» **To do**:
Whenever the word "matplotlib" turns up in a line of the data below, copy that line.

┌─ Provided data

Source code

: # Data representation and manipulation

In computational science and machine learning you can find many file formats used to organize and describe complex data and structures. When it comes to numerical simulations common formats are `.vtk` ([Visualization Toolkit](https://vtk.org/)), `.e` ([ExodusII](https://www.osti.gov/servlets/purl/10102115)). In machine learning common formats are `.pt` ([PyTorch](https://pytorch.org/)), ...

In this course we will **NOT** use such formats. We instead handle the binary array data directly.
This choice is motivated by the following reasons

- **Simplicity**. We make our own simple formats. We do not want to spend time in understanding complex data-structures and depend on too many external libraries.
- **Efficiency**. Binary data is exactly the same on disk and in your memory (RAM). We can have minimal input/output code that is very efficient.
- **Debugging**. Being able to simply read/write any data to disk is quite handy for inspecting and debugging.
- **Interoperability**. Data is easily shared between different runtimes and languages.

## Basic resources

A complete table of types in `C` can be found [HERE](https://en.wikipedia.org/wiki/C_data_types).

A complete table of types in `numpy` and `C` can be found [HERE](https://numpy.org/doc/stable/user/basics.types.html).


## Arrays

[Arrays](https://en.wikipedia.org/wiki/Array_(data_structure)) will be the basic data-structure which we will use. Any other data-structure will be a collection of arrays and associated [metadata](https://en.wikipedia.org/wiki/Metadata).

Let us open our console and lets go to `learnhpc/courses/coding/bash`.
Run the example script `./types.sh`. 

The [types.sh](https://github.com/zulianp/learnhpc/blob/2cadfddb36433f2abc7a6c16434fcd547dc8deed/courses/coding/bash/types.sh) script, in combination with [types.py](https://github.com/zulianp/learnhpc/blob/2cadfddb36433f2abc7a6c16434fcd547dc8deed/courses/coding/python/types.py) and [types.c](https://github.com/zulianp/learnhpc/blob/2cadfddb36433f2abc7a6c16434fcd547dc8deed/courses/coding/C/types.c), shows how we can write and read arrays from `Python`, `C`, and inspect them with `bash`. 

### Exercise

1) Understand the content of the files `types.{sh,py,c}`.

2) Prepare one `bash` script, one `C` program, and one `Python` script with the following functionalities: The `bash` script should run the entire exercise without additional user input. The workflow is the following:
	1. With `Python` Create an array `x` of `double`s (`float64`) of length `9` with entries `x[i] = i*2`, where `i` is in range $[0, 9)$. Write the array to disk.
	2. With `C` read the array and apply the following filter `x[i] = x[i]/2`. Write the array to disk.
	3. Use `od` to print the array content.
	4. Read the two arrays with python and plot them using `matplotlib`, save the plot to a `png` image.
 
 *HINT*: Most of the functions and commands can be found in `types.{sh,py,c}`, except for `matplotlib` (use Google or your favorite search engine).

└─

» **Written response**:
	4. Read the two arrays with python and plot them using `matplotlib`, save the plot to a `png` image.
 *HINT*: Most of the functions and commands can be found in `types.{sh,py,c}`, except for `matplotlib` (use Google or your favorite search engine).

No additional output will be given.